Zeitzeuge im Interview

Während im früheren Hafttrakt B des ehemaligen Kaßberg-Gefängnisses die Umbauarbeiten für den zukünftigen Lern- und Gedenkort im Gange sind, laufen parallel die Vorbereitungen für die dort geplante Dauerausstellung. So führt unser Projektpartner beier+wellach projekte gegenwärtig weitere Interviews mit Zeitzeuginnen und Zeitzeugen des Kaßberg-Gefängnisses, zunächst mit solchen aus dem Großraum Berlin. Später sollen Gespräche mit früheren politischen Gefangenen in anderen Regionen folgen. Kürzlich schilderte unter anderem Rainer Scheck seine Erlebnisse vor der Kamera.

Rainer Scheck war im Spätsommer 1979 im Alter von 23 Jahren auf dem Weg in den Ungarnurlaub aus dem Zug heraus verhaftet worden. „Wir haben schon auf Sie gewartet.“ Mit diesen Worten begrüßte ihn ein Vernehmer auf dem Kaßberg in der Stasi-Untersuchungshaft. Gemeinsam mit anderen jungen Leuten hatte der Elektromonteur aus Aue im Erzgebirge Texte von Künstlern und Schriftstellern wie Wolf Biermann, Robert Havemann und Reiner Kunze abgetippt und weitergegeben. Wegen „staatsfeindlicher Hetze“ verurteilte ihn ein Gericht zu drei Jahren Haft. Zum Strafvollzug war er in Cottbus eingesperrt, bis er Anfang 1981 als Freikaufhäftling zurück auf den Kaßberg kam. Ein Cousin im Westen hatte gemeinsam mit Amnesty International auf seine Freilassung gedrängt und das Bundesministerium für innerdeutsche Beziehungen über seinen Fall informiert. Die Besonderheit: Rainer Scheck hatte keinen Ausreiseantrag gestellt. Er wollte in den Osten zurück entlassen werden. Die DDR, so seine Absicht, sollte kein Geld für ihn erhalten.
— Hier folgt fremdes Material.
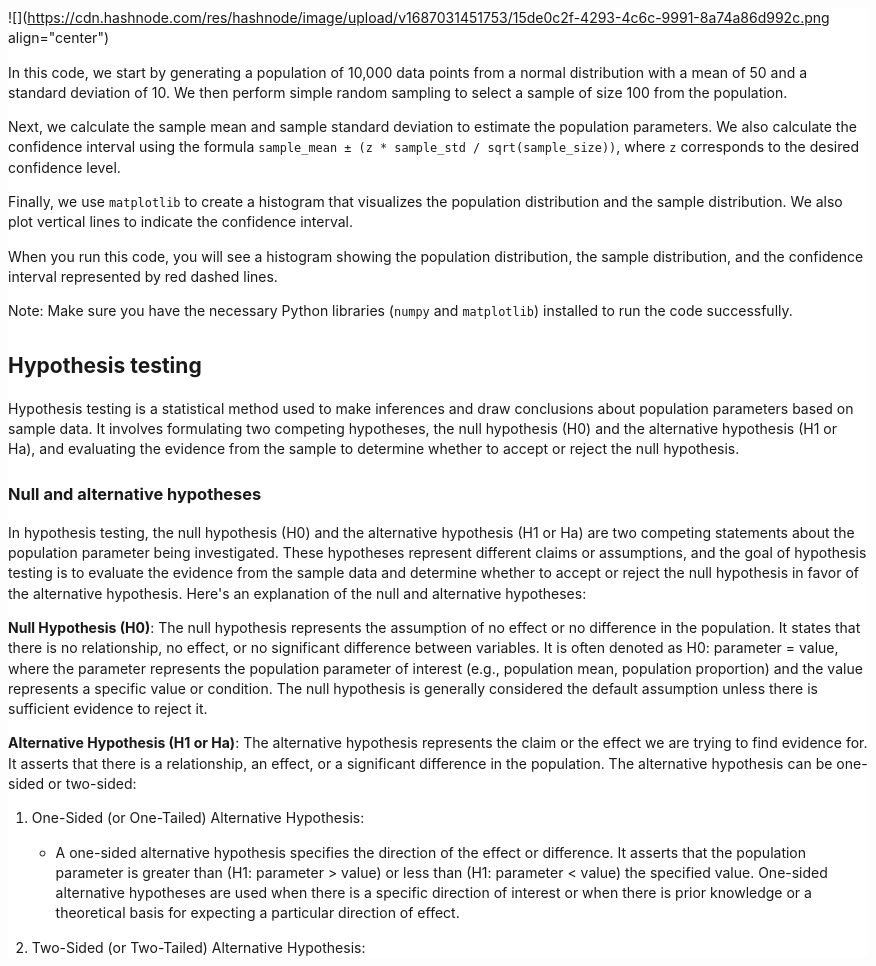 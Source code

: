 
![](https://cdn.hashnode.com/res/hashnode/image/upload/v1687031451753/15de0c2f-4293-4c6c-9991-8a74a86d992c.png align="center")

In this code, we start by generating a population of 10,000 data points from a normal distribution with a mean of 50 and a standard deviation of 10. We then perform simple random sampling to select a sample of size 100 from the population.

Next, we calculate the sample mean and sample standard deviation to estimate the population parameters. We also calculate the confidence interval using the formula `sample_mean ± (z * sample_std / sqrt(sample_size))`, where `z` corresponds to the desired confidence level.

Finally, we use `matplotlib` to create a histogram that visualizes the population distribution and the sample distribution. We also plot vertical lines to indicate the confidence interval.

When you run this code, you will see a histogram showing the population distribution, the sample distribution, and the confidence interval represented by red dashed lines.

Note: Make sure you have the necessary Python libraries (`numpy` and `matplotlib`) installed to run the code successfully.

## Hypothesis testing

Hypothesis testing is a statistical method used to make inferences and draw conclusions about population parameters based on sample data. It involves formulating two competing hypotheses, the null hypothesis (H0) and the alternative hypothesis (H1 or Ha), and evaluating the evidence from the sample to determine whether to accept or reject the null hypothesis.

### Null and alternative hypotheses

In hypothesis testing, the null hypothesis (H0) and the alternative hypothesis (H1 or Ha) are two competing statements about the population parameter being investigated. These hypotheses represent different claims or assumptions, and the goal of hypothesis testing is to evaluate the evidence from the sample data and determine whether to accept or reject the null hypothesis in favor of the alternative hypothesis. Here's an explanation of the null and alternative hypotheses:

**Null Hypothesis (H0)**: The null hypothesis represents the assumption of no effect or no difference in the population. It states that there is no relationship, no effect, or no significant difference between variables. It is often denoted as H0: parameter = value, where the parameter represents the population parameter of interest (e.g., population mean, population proportion) and the value represents a specific value or condition. The null hypothesis is generally considered the default assumption unless there is sufficient evidence to reject it.

**Alternative Hypothesis (H1 or Ha)**: The alternative hypothesis represents the claim or the effect we are trying to find evidence for. It asserts that there is a relationship, an effect, or a significant difference in the population. The alternative hypothesis can be one-sided or two-sided:

1. One-Sided (or One-Tailed) Alternative Hypothesis:
    
    * A one-sided alternative hypothesis specifies the direction of the effect or difference. It asserts that the population parameter is greater than (H1: parameter &gt; value) or less than (H1: parameter &lt; value) the specified value. One-sided alternative hypotheses are used when there is a specific direction of interest or when there is prior knowledge or a theoretical basis for expecting a particular direction of effect.
        
2. Two-Sided (or Two-Tailed) Alternative Hypothesis:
Die Geschichte von Rainer Scheck ist eine der Zeitzeugen-Biografien, die ab Herbst in der Dauerausstellung des Lern- und Gedenkorts Kaßberg-Gefängnis erzählt werden sollen. Unser Foto, gemacht von Florian Manthey, zeigt ihn beim Drehtermin in Berlin mit Interviewer Ingo Rudloff von Irrlicht-Film.